MATERIAL FOR THIS TASK Start Marker

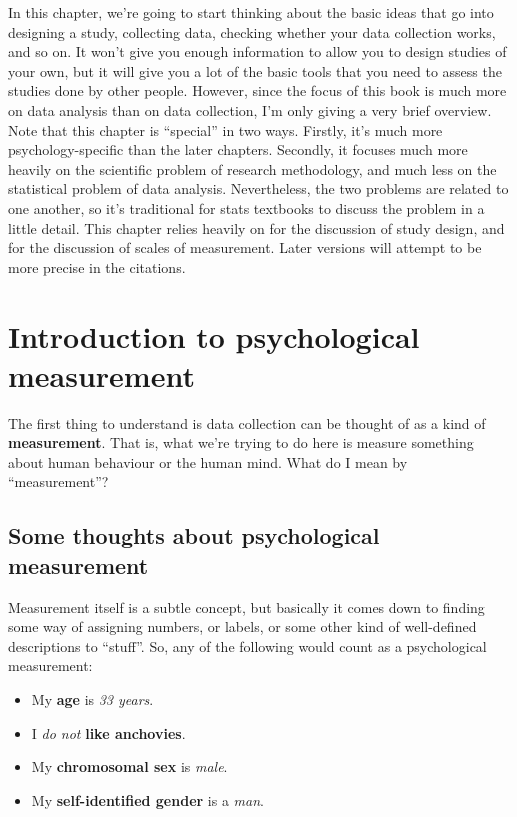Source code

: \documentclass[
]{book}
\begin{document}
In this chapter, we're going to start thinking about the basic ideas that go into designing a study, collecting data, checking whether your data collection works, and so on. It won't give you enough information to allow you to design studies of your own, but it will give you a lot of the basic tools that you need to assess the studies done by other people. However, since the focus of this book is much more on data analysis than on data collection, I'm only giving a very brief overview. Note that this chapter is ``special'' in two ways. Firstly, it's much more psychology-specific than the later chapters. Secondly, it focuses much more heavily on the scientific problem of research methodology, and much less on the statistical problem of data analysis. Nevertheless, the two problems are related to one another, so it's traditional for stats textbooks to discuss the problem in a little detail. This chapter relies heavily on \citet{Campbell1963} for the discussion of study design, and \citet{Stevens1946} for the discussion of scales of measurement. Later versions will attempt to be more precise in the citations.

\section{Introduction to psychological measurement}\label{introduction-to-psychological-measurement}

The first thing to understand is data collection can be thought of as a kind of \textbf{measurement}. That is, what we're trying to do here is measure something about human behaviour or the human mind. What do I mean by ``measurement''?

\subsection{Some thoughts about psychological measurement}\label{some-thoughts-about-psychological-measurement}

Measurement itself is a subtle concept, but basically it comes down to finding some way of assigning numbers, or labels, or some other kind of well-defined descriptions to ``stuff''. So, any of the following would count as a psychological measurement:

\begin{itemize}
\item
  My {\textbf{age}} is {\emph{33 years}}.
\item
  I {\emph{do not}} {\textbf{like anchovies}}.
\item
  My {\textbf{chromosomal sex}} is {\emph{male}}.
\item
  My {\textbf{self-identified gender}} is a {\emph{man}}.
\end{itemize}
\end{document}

MATERIAL FOR THIS TASK End Marker
MATERIAL FOR THIS TASK Start Marker

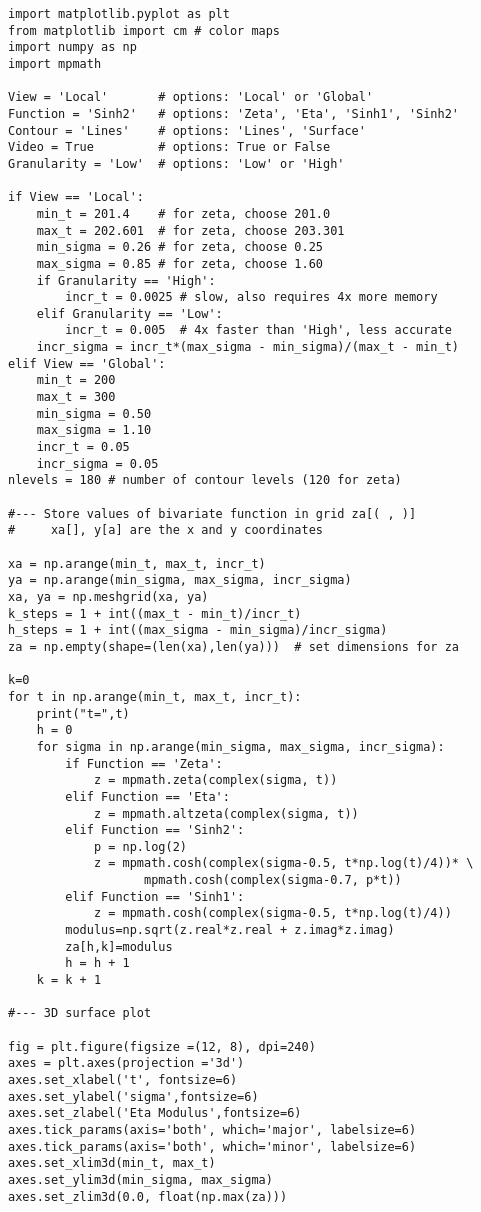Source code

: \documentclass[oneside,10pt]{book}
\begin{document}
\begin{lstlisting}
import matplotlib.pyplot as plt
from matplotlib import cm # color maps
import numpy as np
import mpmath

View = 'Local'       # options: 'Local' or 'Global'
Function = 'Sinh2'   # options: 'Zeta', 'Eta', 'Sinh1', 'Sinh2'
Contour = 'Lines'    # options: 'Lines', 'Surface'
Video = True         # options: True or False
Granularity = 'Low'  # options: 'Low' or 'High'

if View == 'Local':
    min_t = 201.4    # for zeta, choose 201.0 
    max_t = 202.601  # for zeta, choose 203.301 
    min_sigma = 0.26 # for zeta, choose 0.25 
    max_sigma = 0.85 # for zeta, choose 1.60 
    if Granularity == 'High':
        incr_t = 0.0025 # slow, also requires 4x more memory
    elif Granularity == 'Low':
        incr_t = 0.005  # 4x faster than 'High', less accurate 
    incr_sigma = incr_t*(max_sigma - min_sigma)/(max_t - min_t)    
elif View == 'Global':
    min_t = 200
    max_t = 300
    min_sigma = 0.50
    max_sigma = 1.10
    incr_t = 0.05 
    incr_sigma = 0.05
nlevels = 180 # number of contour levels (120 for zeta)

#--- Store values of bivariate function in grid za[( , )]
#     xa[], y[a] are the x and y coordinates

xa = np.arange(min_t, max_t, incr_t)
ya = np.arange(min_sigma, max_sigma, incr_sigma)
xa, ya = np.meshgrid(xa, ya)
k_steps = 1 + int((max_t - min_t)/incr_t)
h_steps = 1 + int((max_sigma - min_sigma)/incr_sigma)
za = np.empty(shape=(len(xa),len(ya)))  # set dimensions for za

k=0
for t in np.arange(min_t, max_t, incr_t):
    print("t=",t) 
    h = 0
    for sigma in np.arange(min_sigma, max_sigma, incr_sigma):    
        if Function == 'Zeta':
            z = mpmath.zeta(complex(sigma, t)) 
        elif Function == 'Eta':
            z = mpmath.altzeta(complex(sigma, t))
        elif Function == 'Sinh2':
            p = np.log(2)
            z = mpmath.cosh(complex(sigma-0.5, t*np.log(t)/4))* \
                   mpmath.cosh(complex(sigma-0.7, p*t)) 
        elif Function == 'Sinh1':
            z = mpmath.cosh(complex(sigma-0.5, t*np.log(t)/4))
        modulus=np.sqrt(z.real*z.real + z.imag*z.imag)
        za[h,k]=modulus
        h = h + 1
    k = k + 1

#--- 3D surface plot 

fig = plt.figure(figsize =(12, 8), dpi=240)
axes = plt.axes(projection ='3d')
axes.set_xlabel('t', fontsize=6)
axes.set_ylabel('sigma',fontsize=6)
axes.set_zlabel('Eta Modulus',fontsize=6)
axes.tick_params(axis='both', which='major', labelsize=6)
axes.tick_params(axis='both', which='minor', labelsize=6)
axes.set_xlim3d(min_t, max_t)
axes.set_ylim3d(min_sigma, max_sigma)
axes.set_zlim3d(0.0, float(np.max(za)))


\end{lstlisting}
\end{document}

MATERIAL FOR THIS TASK End Marker

WHAT IS REQUIRED: Lines to set down from above: the line with "#--- Store values", the line with "axes.set_zlabel('Eta Modulus',fontsize=6)", and every line between, each exactly as written.

SOLUTION TO THE PROBLEM:
#--- Store values of bivariate function in grid za[( , )]
#     xa[], y[a] are the x and y coordinates

xa = np.arange(min_t, max_t, incr_t)
ya = np.arange(min_sigma, max_sigma, incr_sigma)
xa, ya = np.meshgrid(xa, ya)
k_steps = 1 + int((max_t - min_t)/incr_t)
h_steps = 1 + int((max_sigma - min_sigma)/incr_sigma)
za = np.empty(shape=(len(xa),len(ya)))  # set dimensions for za

k=0
for t in np.arange(min_t, max_t, incr_t):
    print("t=",t) 
    h = 0
    for sigma in np.arange(min_sigma, max_sigma, incr_sigma):    
        if Function == 'Zeta':
            z = mpmath.zeta(complex(sigma, t)) 
        elif Function == 'Eta':
            z = mpmath.altzeta(complex(sigma, t))
        elif Function == 'Sinh2':
            p = np.log(2)
            z = mpmath.cosh(complex(sigma-0.5, t*np.log(t)/4))* \
                   mpmath.cosh(complex(sigma-0.7, p*t)) 
        elif Function == 'Sinh1':
            z = mpmath.cosh(complex(sigma-0.5, t*np.log(t)/4))
        modulus=np.sqrt(z.real*z.real + z.imag*z.imag)
        za[h,k]=modulus
        h = h + 1
    k = k + 1

#--- 3D surface plot 

fig = plt.figure(figsize =(12, 8), dpi=240)
axes = plt.axes(projection ='3d')
axes.set_xlabel('t', fontsize=6)
axes.set_ylabel('sigma',fontsize=6)
axes.set_zlabel('Eta Modulus',fontsize=6)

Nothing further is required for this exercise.